** Working data follows **
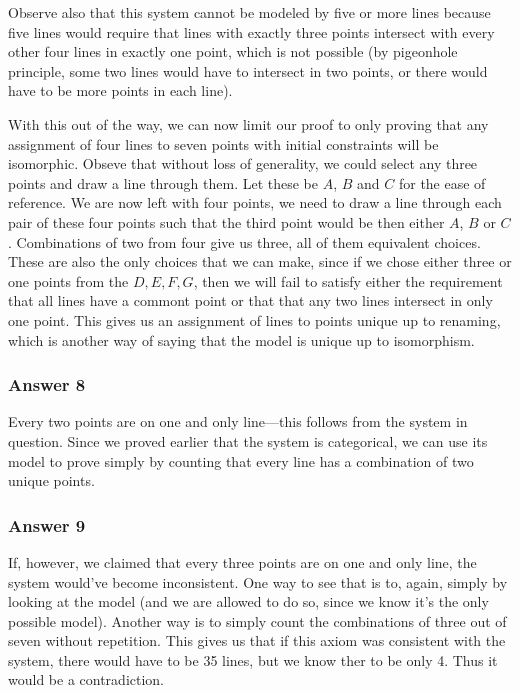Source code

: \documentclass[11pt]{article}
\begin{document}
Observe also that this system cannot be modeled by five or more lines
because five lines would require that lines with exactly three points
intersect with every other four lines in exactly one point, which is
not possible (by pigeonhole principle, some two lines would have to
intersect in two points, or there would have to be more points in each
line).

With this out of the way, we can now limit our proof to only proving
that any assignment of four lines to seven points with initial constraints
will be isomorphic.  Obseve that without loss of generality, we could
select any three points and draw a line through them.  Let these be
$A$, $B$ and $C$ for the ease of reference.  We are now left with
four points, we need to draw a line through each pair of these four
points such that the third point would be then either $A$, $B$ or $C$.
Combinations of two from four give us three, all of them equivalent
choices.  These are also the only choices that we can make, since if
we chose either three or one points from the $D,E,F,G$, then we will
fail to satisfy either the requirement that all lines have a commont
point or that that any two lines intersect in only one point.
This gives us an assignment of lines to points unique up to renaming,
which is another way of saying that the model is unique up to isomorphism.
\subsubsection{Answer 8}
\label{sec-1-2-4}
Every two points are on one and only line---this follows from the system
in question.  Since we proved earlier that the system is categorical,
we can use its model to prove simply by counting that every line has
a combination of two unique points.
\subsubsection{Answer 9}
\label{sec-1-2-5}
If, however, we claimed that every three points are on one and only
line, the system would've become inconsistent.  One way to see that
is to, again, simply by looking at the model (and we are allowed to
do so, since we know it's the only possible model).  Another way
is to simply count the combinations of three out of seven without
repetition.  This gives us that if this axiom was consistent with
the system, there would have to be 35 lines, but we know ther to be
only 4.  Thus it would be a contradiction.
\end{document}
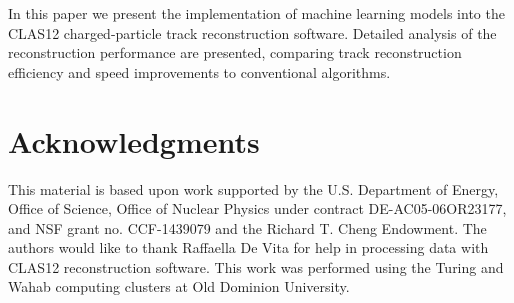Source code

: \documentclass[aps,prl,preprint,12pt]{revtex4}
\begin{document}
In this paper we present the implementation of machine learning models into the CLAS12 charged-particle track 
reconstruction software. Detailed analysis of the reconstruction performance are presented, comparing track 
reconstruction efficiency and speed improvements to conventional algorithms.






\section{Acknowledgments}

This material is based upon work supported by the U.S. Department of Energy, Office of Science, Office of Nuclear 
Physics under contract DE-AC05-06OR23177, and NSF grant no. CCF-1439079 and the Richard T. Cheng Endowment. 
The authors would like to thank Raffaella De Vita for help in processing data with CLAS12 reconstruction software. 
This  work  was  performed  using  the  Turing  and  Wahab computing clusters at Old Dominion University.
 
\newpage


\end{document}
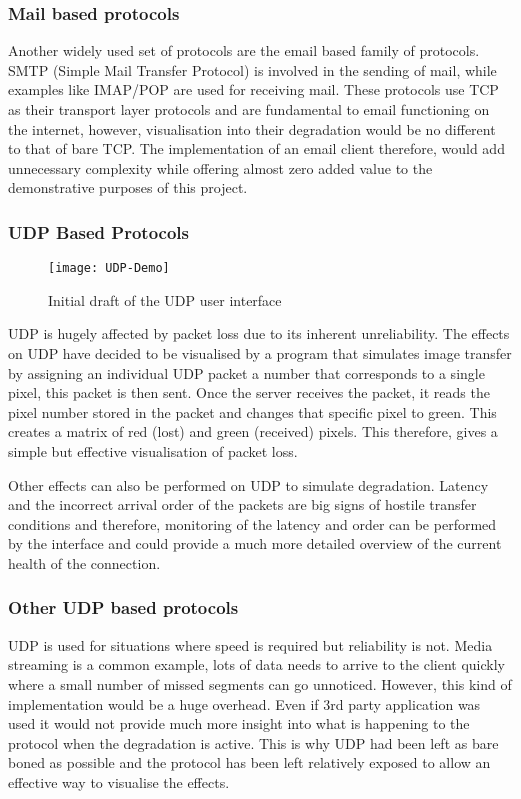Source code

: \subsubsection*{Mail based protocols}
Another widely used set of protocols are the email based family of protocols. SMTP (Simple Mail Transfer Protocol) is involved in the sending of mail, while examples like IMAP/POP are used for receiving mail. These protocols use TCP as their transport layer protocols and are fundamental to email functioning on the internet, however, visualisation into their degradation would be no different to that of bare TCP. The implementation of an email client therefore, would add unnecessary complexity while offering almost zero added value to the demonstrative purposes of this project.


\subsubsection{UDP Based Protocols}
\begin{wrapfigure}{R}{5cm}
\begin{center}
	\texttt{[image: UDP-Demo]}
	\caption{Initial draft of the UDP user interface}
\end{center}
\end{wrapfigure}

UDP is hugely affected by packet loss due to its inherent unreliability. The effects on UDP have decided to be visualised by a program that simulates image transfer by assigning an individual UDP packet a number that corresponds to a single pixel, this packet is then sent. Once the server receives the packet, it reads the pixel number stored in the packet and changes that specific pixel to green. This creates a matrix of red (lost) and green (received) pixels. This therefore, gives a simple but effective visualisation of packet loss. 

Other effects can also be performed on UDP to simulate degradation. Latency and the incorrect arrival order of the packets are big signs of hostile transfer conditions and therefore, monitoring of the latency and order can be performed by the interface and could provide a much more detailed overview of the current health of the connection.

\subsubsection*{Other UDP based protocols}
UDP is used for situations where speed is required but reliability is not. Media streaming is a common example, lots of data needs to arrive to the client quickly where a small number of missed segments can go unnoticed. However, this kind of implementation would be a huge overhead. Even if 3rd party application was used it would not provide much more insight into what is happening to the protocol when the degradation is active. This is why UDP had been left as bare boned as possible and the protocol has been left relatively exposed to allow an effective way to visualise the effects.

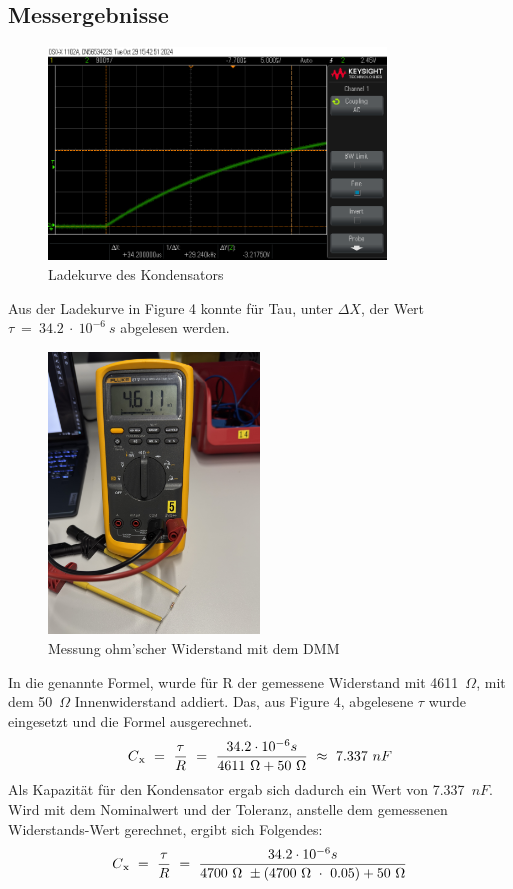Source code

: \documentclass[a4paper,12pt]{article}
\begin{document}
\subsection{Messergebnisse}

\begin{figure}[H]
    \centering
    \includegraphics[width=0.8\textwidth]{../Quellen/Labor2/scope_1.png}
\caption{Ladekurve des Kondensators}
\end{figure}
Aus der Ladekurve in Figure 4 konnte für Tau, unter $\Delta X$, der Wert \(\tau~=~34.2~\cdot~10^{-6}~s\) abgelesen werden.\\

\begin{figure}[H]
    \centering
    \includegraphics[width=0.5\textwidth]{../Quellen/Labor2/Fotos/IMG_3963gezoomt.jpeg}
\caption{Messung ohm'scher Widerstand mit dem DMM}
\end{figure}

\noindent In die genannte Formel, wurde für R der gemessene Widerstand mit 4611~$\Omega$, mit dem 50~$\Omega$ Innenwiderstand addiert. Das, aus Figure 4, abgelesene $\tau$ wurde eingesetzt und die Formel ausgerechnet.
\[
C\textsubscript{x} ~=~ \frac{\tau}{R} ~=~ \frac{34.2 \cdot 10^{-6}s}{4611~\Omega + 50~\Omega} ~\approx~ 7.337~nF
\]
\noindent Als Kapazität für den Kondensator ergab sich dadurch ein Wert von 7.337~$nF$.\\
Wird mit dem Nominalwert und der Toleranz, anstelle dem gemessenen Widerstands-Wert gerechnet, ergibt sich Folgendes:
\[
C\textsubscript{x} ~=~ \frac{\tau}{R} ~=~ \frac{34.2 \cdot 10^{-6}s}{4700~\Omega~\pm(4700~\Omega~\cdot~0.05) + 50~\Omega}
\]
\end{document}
** End of Working data **
** Working data follows **
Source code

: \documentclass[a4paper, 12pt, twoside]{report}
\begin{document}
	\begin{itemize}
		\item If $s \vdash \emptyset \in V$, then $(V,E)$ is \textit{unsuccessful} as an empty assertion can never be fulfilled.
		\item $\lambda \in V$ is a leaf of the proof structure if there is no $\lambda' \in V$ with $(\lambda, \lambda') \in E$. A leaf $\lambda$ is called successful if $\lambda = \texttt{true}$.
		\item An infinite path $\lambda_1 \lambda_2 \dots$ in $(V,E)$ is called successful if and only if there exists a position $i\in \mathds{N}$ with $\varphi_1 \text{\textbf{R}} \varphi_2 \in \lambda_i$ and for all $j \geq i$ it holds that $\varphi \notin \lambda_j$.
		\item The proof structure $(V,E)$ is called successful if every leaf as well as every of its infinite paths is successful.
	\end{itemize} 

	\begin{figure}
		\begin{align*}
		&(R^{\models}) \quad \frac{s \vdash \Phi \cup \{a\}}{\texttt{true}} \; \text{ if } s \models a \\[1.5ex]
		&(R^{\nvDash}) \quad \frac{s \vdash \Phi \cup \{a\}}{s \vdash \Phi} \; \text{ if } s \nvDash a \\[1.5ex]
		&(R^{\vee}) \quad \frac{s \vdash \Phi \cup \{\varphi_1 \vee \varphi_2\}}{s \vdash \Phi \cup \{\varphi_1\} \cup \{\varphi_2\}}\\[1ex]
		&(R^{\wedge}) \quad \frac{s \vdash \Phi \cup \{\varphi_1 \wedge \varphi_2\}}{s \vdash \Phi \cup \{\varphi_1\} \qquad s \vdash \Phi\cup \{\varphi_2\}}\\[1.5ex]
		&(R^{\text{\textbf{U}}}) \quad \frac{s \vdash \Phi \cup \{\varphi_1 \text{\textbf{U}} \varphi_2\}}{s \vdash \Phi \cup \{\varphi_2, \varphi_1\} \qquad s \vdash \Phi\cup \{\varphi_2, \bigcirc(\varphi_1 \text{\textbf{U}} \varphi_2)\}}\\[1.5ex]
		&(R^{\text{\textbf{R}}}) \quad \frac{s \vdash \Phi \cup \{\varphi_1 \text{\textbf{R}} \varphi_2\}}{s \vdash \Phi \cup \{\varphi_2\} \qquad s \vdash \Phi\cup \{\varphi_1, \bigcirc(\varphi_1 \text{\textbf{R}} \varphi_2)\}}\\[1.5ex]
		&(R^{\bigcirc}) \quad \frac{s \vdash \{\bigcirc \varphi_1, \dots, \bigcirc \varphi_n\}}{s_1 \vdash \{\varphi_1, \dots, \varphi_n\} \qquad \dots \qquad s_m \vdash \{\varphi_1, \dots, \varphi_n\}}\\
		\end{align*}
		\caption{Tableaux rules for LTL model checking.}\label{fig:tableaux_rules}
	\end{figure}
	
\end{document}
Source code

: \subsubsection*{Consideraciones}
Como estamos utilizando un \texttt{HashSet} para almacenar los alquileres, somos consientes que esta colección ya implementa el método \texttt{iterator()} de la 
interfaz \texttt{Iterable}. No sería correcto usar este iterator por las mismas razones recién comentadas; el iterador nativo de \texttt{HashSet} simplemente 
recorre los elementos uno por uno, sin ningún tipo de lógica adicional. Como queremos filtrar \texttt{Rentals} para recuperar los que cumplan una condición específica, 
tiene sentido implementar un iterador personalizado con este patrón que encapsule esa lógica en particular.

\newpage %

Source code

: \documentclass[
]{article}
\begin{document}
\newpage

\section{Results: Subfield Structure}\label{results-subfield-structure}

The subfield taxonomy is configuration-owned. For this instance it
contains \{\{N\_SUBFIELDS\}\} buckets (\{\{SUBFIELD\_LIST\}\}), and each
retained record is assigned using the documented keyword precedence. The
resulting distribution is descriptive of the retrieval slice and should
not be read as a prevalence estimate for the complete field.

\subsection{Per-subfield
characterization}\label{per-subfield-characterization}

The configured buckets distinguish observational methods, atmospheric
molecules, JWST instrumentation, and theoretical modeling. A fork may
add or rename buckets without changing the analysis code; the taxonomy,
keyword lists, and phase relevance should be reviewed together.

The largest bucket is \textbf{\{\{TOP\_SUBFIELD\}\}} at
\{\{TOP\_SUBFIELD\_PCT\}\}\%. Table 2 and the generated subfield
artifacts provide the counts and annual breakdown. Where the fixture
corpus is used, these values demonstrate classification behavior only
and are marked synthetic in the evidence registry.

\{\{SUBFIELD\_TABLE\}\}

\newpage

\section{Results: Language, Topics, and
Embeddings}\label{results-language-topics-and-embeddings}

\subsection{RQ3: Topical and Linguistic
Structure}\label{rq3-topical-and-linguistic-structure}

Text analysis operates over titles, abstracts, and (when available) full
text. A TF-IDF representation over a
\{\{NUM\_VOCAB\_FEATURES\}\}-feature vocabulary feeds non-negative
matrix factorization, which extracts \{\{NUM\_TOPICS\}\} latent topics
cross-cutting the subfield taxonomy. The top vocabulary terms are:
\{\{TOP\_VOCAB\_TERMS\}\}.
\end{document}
** End of Working data **
*Aim of the exercise*:
Using the data above, repeat exactly the lines that begin at the line with "Como estamos utilizando" and end at the line with "No sería correcto", both ends included.

*Answer space*:
Como estamos utilizando un \texttt{HashSet} para almacenar los alquileres, somos consientes que esta colección ya implementa el método \texttt{iterator()} de la 
interfaz \texttt{Iterable}. No sería correcto usar este iterator por las mismas razones recién comentadas; el iterador nativo de \texttt{HashSet} simplemente 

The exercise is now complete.